TASK INSTRUCTIONS ->
An exact copy of the lines from the one containing "Lord to his" through the final line of the records is the only acceptable answer.

SOURCE DATA ->

──────────

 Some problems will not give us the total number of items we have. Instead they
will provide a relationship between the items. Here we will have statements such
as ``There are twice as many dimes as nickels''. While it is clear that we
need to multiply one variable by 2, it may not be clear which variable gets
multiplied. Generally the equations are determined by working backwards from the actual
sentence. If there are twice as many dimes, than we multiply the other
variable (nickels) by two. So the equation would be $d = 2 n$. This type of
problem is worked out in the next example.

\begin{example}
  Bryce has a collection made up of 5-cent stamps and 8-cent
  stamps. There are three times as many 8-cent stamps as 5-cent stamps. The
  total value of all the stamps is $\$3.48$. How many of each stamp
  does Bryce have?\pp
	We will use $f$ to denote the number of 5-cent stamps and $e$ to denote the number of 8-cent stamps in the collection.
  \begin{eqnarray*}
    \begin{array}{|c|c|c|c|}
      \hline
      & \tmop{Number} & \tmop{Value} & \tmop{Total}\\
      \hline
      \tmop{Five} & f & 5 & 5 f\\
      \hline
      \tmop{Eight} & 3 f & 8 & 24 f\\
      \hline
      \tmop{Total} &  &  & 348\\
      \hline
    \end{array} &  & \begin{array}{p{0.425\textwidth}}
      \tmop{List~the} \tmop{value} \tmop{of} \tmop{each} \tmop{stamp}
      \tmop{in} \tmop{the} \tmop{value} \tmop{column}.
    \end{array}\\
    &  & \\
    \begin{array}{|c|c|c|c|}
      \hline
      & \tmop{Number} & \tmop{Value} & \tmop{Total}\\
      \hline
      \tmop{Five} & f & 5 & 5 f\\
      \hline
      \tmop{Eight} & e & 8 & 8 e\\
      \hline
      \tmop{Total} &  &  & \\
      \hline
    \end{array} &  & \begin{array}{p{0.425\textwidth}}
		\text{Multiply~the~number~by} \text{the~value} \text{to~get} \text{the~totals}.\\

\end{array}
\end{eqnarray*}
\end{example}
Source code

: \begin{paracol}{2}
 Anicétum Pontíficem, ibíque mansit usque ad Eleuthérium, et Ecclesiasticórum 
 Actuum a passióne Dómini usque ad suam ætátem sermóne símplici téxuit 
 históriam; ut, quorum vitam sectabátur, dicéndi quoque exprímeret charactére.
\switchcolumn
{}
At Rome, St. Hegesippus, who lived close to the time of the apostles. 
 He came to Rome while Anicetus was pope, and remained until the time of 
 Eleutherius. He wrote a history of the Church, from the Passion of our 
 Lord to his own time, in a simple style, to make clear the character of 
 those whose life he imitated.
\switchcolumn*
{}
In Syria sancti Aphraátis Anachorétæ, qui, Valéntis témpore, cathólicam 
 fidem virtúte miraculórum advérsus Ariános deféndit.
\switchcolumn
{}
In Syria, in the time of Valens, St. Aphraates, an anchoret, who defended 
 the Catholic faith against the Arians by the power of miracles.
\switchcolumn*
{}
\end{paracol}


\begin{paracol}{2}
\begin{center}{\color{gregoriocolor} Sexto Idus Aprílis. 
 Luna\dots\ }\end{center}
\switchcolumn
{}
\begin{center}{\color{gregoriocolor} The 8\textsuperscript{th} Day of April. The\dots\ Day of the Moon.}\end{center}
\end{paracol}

──────────

ANSWER AREA ->
 Lord to his own time, in a simple style, to make clear the character of 
 those whose life he imitated.
\switchcolumn*
{}
In Syria sancti Aphraátis Anachorétæ, qui, Valéntis témpore, cathólicam 
 fidem virtúte miraculórum advérsus Ariános deféndit.
\switchcolumn
{}
In Syria, in the time of Valens, St. Aphraates, an anchoret, who defended 
 the Catholic faith against the Arians by the power of miracles.
\switchcolumn*
{}
\end{paracol}


\begin{paracol}{2}
\begin{center}{\color{gregoriocolor} Sexto Idus Aprílis. 
 Luna\dots\ }\end{center}
\switchcolumn
{}
\begin{center}{\color{gregoriocolor} The 8\textsuperscript{th} Day of April. The\dots\ Day of the Moon.}\end{center}
\end{paracol}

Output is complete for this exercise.